I wonder if my husband can ever be happy with just one woman in his life.
He was faithful to me for the first 7 years of our marriage, then he started drinking again after 10 years sober. During his six year relapse he cheated on me at least once and it was a long term thing sort of, lasted a year but they only slept together three times).

Well now he is sober again and in discussions and confessions I have learned some new information and put some old information together and find that this man has had little or no respect for marriage at anytime in his life EXCEPT for the seven years he was sober and married to me.

In his early 20's he had a child with a woman who was married, this was the result of a long term affair.

In his mid-20's he had a one night stand with his brothers wife while his brothers infant twin daughters slept in their crib in the room. This one night stand resulted in a pregnancy and ultimate abortion. His brother does not know to this day and that was 22 years ago.

He was married before and cheated on her once during the marriage and later they split and he was with several women during their seperation, they got back together, he cheated again and it ended. I might add he was drinking heavily during this marriage.

So I sit and wonder, he is now sober, swears he only wants me and as long as he is sober he will be faithful. If you read my posts, you will find that this statement from him is most likely untrue as he has already been caught working the AA meetings for chicks that are easy and been caught with one.

I do not want to end this marriage, it is my second. I am in Al anon and an aftercare program and he attends AA and aftercare. We are going to counseling, but I still have this nagging doubt that he will never be happy with just one woman, even if he remains faithful, he will never be happy. I don't want to be with a man who isn't happy with me and me alone. I am not ready to move on, but have move out of our marriage bed. I am detaching lovingly, and still maintain a relationship with him but with out intimacy.

I want him to go to counseling alone and figure out why he needs to seduce women.

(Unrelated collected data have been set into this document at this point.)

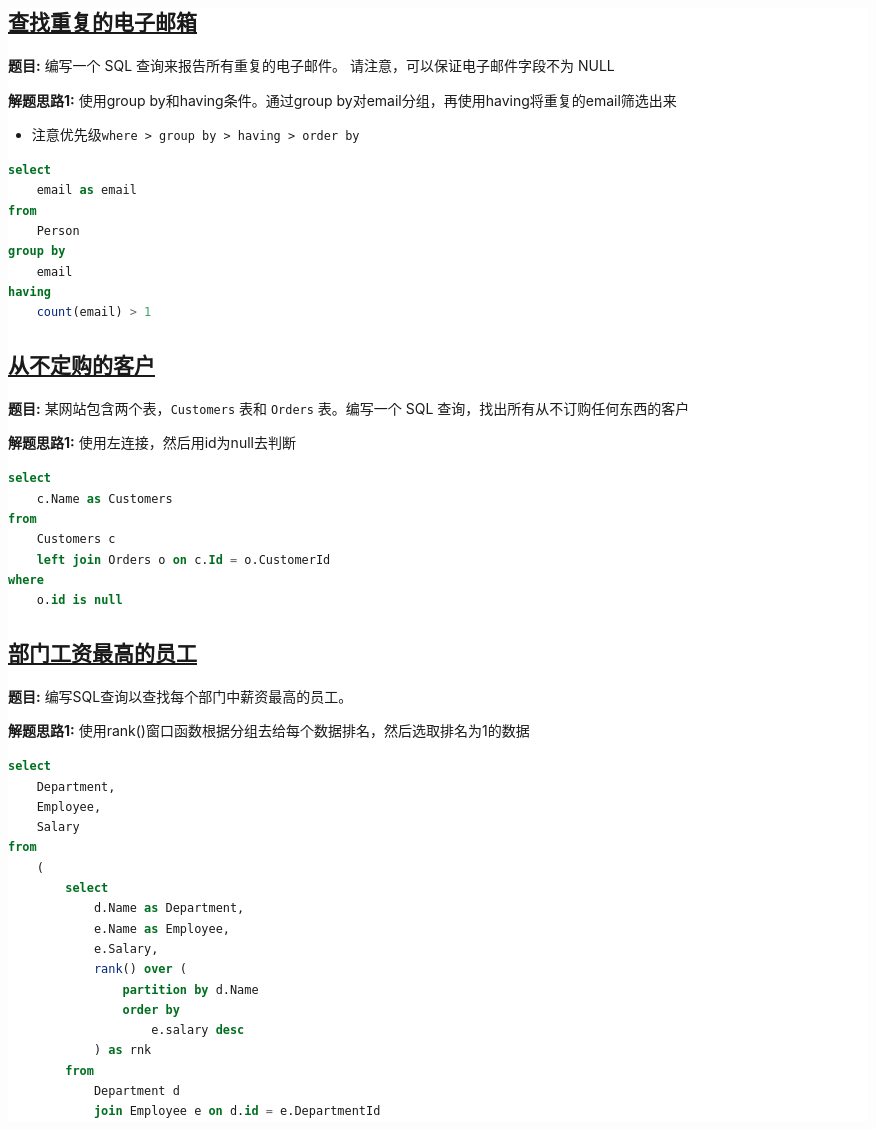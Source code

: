 

## [查找重复的电子邮箱](https://leetcode.cn/problems/duplicate-emails/description/)

**题目:** 编写一个 SQL 查询来报告所有重复的电子邮件。 请注意，可以保证电子邮件字段不为 NULL

**解题思路1:** 使用group by和having条件。通过group by对email分组，再使用having将重复的email筛选出来

- 注意优先级`where > group by > having > order by`

```sql
select
    email as email
from
    Person
group by
    email
having
    count(email) > 1
```



## [从不定购的客户](https://leetcode.cn/problems/customers-who-never-order/description/)

**题目:** 某网站包含两个表，`Customers` 表和 `Orders` 表。编写一个 SQL 查询，找出所有从不订购任何东西的客户

**解题思路1:** 使用左连接，然后用id为null去判断

```sql
select
    c.Name as Customers
from
    Customers c
    left join Orders o on c.Id = o.CustomerId
where
    o.id is null
```



## [部门工资最高的员工](https://leetcode.cn/problems/department-highest-salary/description/)

**题目:** 编写SQL查询以查找每个部门中薪资最高的员工。

**解题思路1:** 使用rank()窗口函数根据分组去给每个数据排名，然后选取排名为1的数据

```sql
select
    Department,
    Employee,
    Salary
from
    (
        select
            d.Name as Department,
            e.Name as Employee,
            e.Salary,
            rank() over (
                partition by d.Name
                order by
                    e.salary desc
            ) as rnk
        from
            Department d
            join Employee e on d.id = e.DepartmentId
```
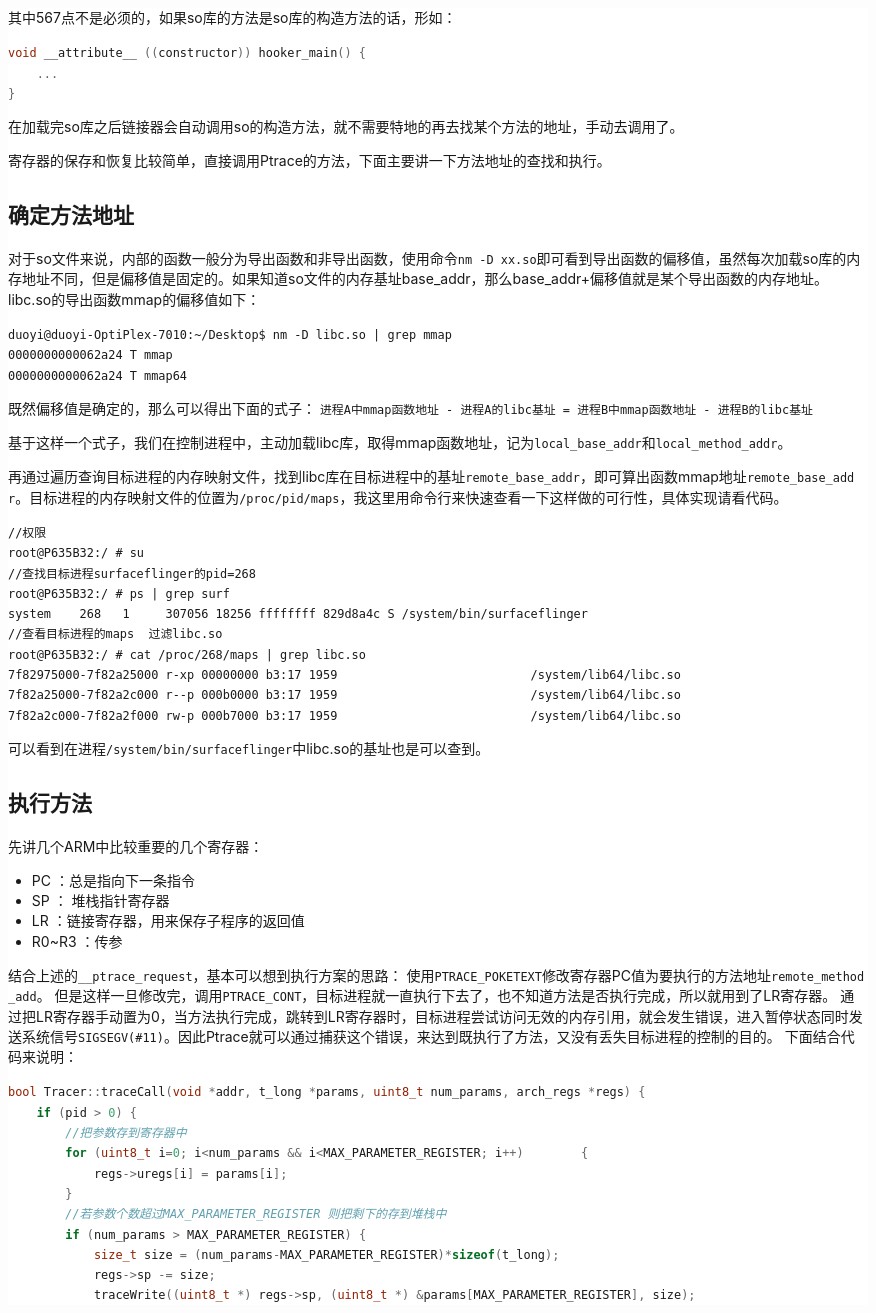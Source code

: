 其中567点不是必须的，如果so库的方法是so库的构造方法的话，形如：
```c
void __attribute__ ((constructor)) hooker_main() {
	...
}
```
在加载完so库之后链接器会自动调用so的构造方法，就不需要特地的再去找某个方法的地址，手动去调用了。

寄存器的保存和恢复比较简单，直接调用Ptrace的方法，下面主要讲一下方法地址的查找和执行。
## 确定方法地址
对于so文件来说，内部的函数一般分为导出函数和非导出函数，使用命令`nm -D xx.so`即可看到导出函数的偏移值，虽然每次加载so库的内存地址不同，但是偏移值是固定的。如果知道so文件的内存基址base_addr，那么base_addr+偏移值就是某个导出函数的内存地址。
libc.so的导出函数mmap的偏移值如下：
```
duoyi@duoyi-OptiPlex-7010:~/Desktop$ nm -D libc.so | grep mmap
0000000000062a24 T mmap
0000000000062a24 T mmap64
```
既然偏移值是确定的，那么可以得出下面的式子：
`进程A中mmap函数地址 - 进程A的libc基址 = 进程B中mmap函数地址 - 进程B的libc基址`

基于这样一个式子，我们在控制进程中，主动加载libc库，取得mmap函数地址，记为`local_base_addr`和`local_method_addr`。

再通过遍历查询目标进程的内存映射文件，找到libc库在目标进程中的基址`remote_base_addr`，即可算出函数mmap地址`remote_base_addr`。目标进程的内存映射文件的位置为`/proc/pid/maps`，我这里用命令行来快速查看一下这样做的可行性，具体实现请看代码。

```
//权限
root@P635B32:/ # su
//查找目标进程surfaceflinger的pid=268 
root@P635B32:/ # ps | grep surf
system    268   1     307056 18256 ffffffff 829d8a4c S /system/bin/surfaceflinger
//查看目标进程的maps  过滤libc.so
root@P635B32:/ # cat /proc/268/maps | grep libc.so
7f82975000-7f82a25000 r-xp 00000000 b3:17 1959                           /system/lib64/libc.so
7f82a25000-7f82a2c000 r--p 000b0000 b3:17 1959                           /system/lib64/libc.so
7f82a2c000-7f82a2f000 rw-p 000b7000 b3:17 1959                           /system/lib64/libc.so
```
可以看到在进程`/system/bin/surfaceflinger`中libc.so的基址也是可以查到。

## 执行方法
先讲几个ARM中比较重要的几个寄存器：
- PC ：总是指向下一条指令
- SP ： 堆栈指针寄存器
- LR ：链接寄存器，用来保存子程序的返回值
- R0~R3 ：传参

结合上述的`__ptrace_request`，基本可以想到执行方案的思路：
使用`PTRACE_POKETEXT`修改寄存器PC值为要执行的方法地址`remote_method_add`。
但是这样一旦修改完，调用`PTRACE_CONT`，目标进程就一直执行下去了，也不知道方法是否执行完成，所以就用到了LR寄存器。
通过把LR寄存器手动置为0，当方法执行完成，跳转到LR寄存器时，目标进程尝试访问无效的内存引用，就会发生错误，进入暂停状态同时发送系统信号`SIGSEGV(#11)`。因此Ptrace就可以通过捕获这个错误，来达到既执行了方法，又没有丢失目标进程的控制的目的。
下面结合代码来说明：
```c
bool Tracer::traceCall(void *addr, t_long *params, uint8_t num_params, arch_regs *regs) {
    if (pid > 0) {
        //把参数存到寄存器中
        for (uint8_t i=0; i<num_params && i<MAX_PARAMETER_REGISTER; i++) 		{
            regs->uregs[i] = params[i];
        }
		//若参数个数超过MAX_PARAMETER_REGISTER 则把剩下的存到堆栈中
        if (num_params > MAX_PARAMETER_REGISTER) {
            size_t size = (num_params-MAX_PARAMETER_REGISTER)*sizeof(t_long);
            regs->sp -= size;
            traceWrite((uint8_t *) regs->sp, (uint8_t *) &params[MAX_PARAMETER_REGISTER], size);
```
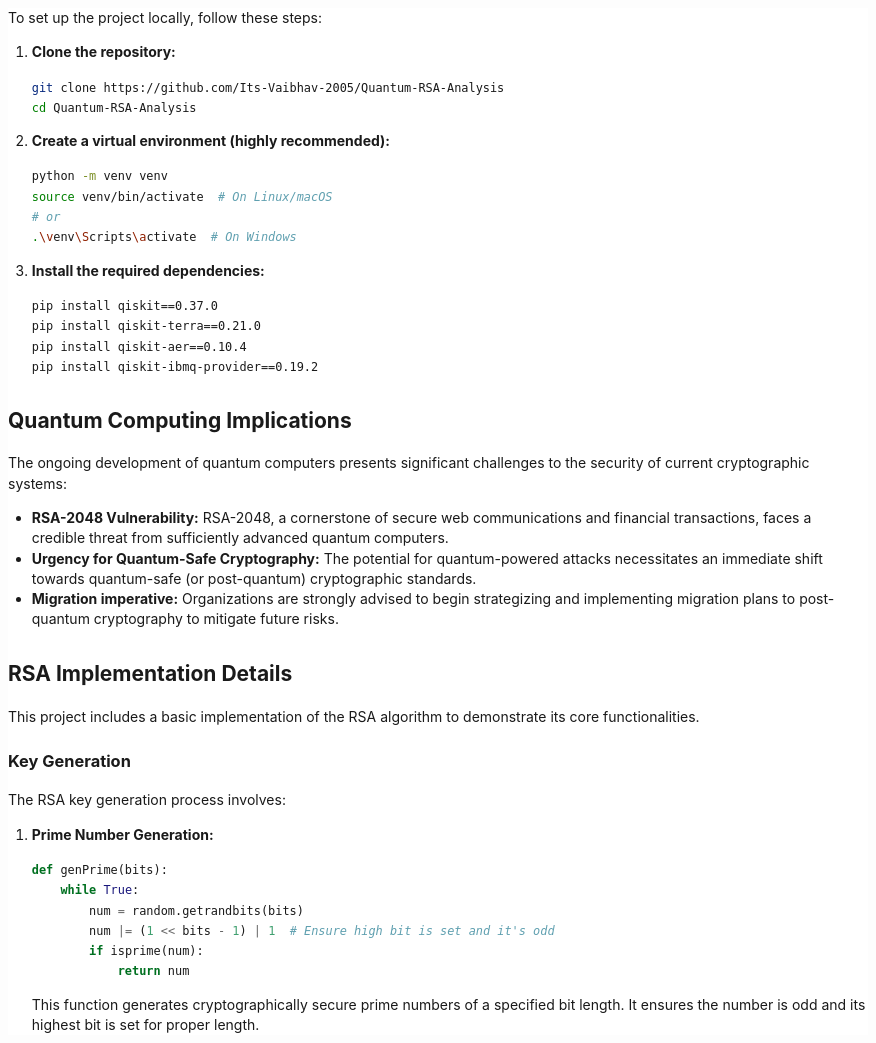 To set up the project locally, follow these steps:

1.  **Clone the repository:**
    ```bash
    git clone https://github.com/Its-Vaibhav-2005/Quantum-RSA-Analysis
    cd Quantum-RSA-Analysis
    ```

2.  **Create a virtual environment (highly recommended):**
    ```bash
    python -m venv venv
    source venv/bin/activate  # On Linux/macOS
    # or
    .\venv\Scripts\activate  # On Windows
    ```

3.  **Install the required dependencies:**
    ```bash
    pip install qiskit==0.37.0
    pip install qiskit-terra==0.21.0
    pip install qiskit-aer==0.10.4
    pip install qiskit-ibmq-provider==0.19.2
    ```

## Quantum Computing Implications

The ongoing development of quantum computers presents significant challenges to the security of current cryptographic systems:

* **RSA-2048 Vulnerability:** RSA-2048, a cornerstone of secure web communications and financial transactions, faces a credible threat from sufficiently advanced quantum computers.
* **Urgency for Quantum-Safe Cryptography:** The potential for quantum-powered attacks necessitates an immediate shift towards quantum-safe (or post-quantum) cryptographic standards.
* **Migration imperative:** Organizations are strongly advised to begin strategizing and implementing migration plans to post-quantum cryptography to mitigate future risks.

## RSA Implementation Details

This project includes a basic implementation of the RSA algorithm to demonstrate its core functionalities.

### Key Generation

The RSA key generation process involves:

1.  **Prime Number Generation:**
    ```python
    def genPrime(bits):
        while True:
            num = random.getrandbits(bits)
            num |= (1 << bits - 1) | 1  # Ensure high bit is set and it's odd
            if isprime(num):
                return num
    ```
    This function generates cryptographically secure prime numbers of a specified bit length. It ensures the number is odd and its highest bit is set for proper length.
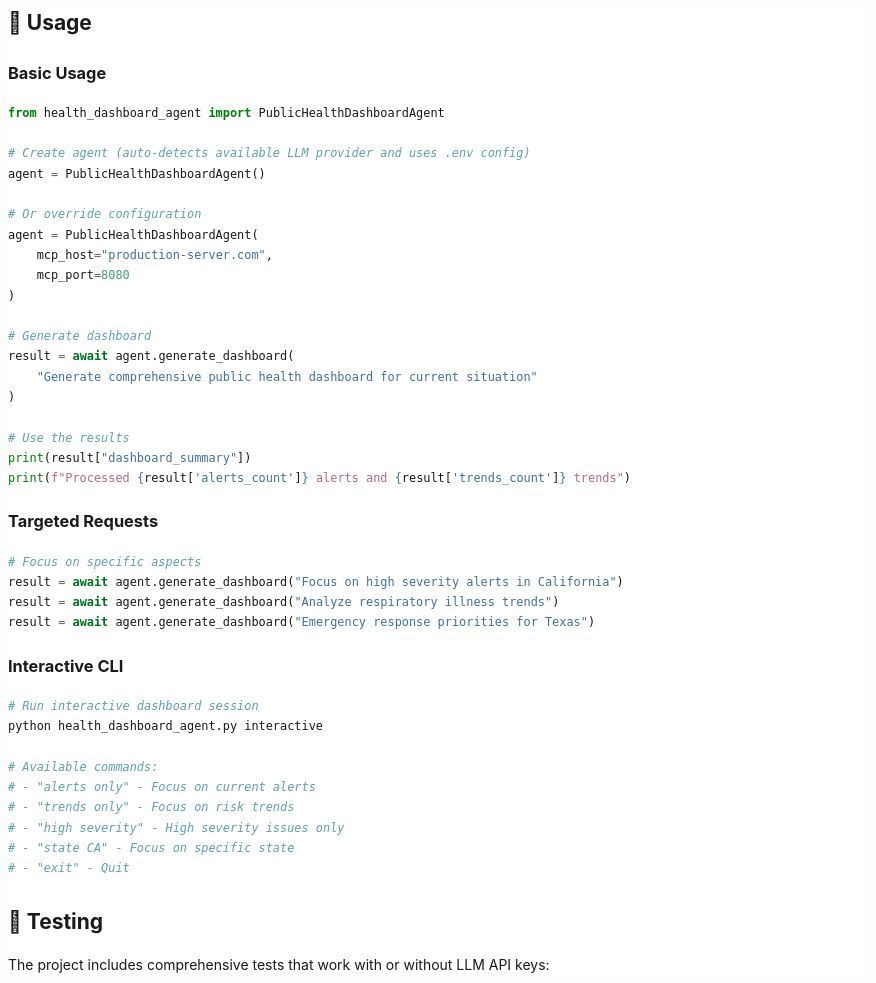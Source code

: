 ## 🔧 Usage

### Basic Usage

```python
from health_dashboard_agent import PublicHealthDashboardAgent

# Create agent (auto-detects available LLM provider and uses .env config)
agent = PublicHealthDashboardAgent()

# Or override configuration
agent = PublicHealthDashboardAgent(
    mcp_host="production-server.com",
    mcp_port=8080
)

# Generate dashboard
result = await agent.generate_dashboard(
    "Generate comprehensive public health dashboard for current situation"
)

# Use the results
print(result["dashboard_summary"])
print(f"Processed {result['alerts_count']} alerts and {result['trends_count']} trends")
```

### Targeted Requests

```python
# Focus on specific aspects
result = await agent.generate_dashboard("Focus on high severity alerts in California")
result = await agent.generate_dashboard("Analyze respiratory illness trends")
result = await agent.generate_dashboard("Emergency response priorities for Texas")
```

### Interactive CLI

```bash
# Run interactive dashboard session
python health_dashboard_agent.py interactive

# Available commands:
# - "alerts only" - Focus on current alerts
# - "trends only" - Focus on risk trends  
# - "high severity" - High severity issues only
# - "state CA" - Focus on specific state
# - "exit" - Quit
```

## 🧪 Testing

The project includes comprehensive tests that work with or without LLM API keys:
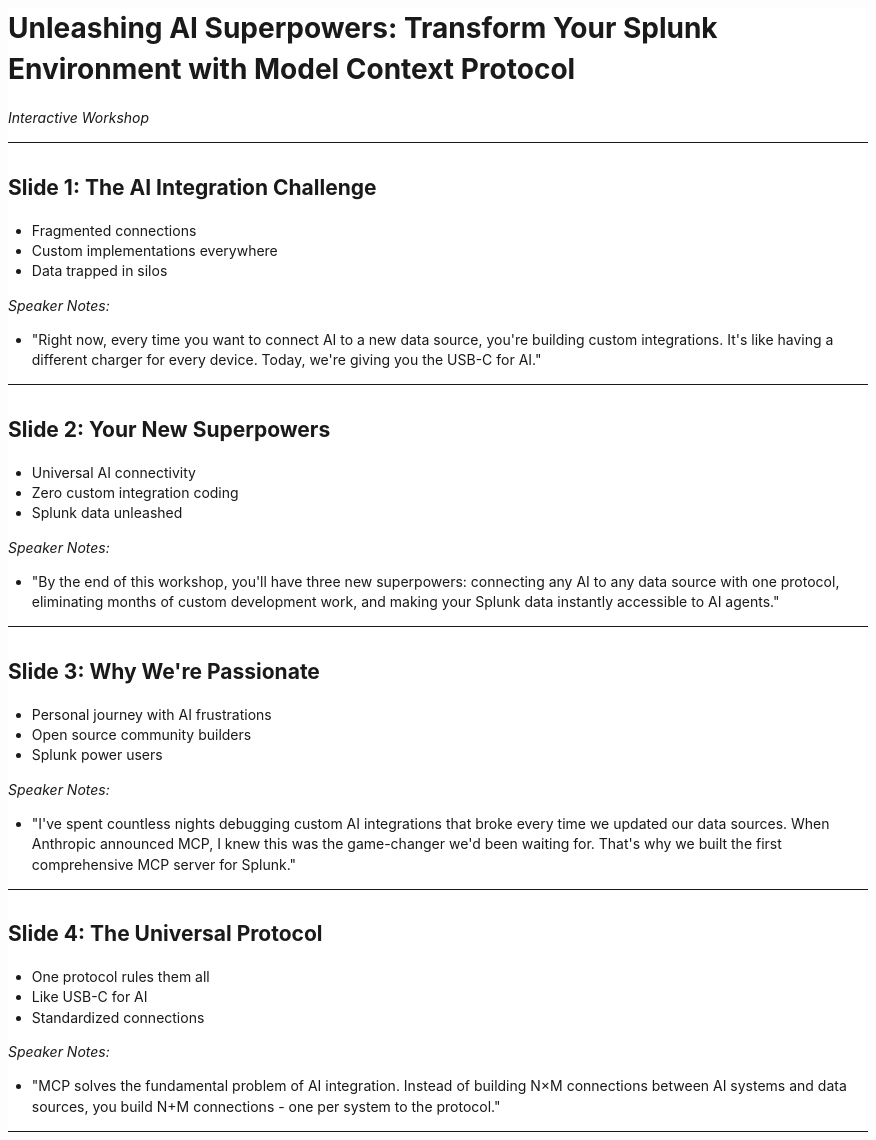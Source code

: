 # Unleashing AI Superpowers: Transform Your Splunk Environment with Model Context Protocol
*Interactive Workshop*

---

## Slide 1: The AI Integration Challenge
- Fragmented connections
- Custom implementations everywhere
- Data trapped in silos

*Speaker Notes:*
  - "Right now, every time you want to connect AI to a new data source, you're building custom integrations. It's like having a different charger for every device. Today, we're giving you the USB-C for AI."

---

## Slide 2: Your New Superpowers
- Universal AI connectivity
- Zero custom integration coding
- Splunk data unleashed

*Speaker Notes:*
  - "By the end of this workshop, you'll have three new superpowers: connecting any AI to any data source with one protocol, eliminating months of custom development work, and making your Splunk data instantly accessible to AI agents."

---

## Slide 3: Why We're Passionate
- Personal journey with AI frustrations
- Open source community builders
- Splunk power users

*Speaker Notes:*
  - "I've spent countless nights debugging custom AI integrations that broke every time we updated our data sources. When Anthropic announced MCP, I knew this was the game-changer we'd been waiting for. That's why we built the first comprehensive MCP server for Splunk."

---

## Slide 4: The Universal Protocol
- One protocol rules them all
- Like USB-C for AI
- Standardized connections

*Speaker Notes:*
  - "MCP solves the fundamental problem of AI integration. Instead of building N×M connections between AI systems and data sources, you build N+M connections - one per system to the protocol."

---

I have not discussed this with him yet as I don't know how to approch the topic without seeming demanding or controling.

Has anyone else had this type of problem with a boyfriend or husband. Did you stay in the relationship, were they faithful, are you happy???? I am not ready to move on just yet, but really have huge doubts.

I know some of you will just come in and say dump him, move on, get the heck out of the relationship. Trust me, I have been told this already. I want to find out some other true life experience with this type of situation and what happened and what was done to make the situation better.

I don't want to spend my life wondering if I have an STD everytime I get an itch down there and I don't want to play detective anymore.

Constructive suggestions or stories of your experience with this type of thing and how you handled it or how it came out are requested here.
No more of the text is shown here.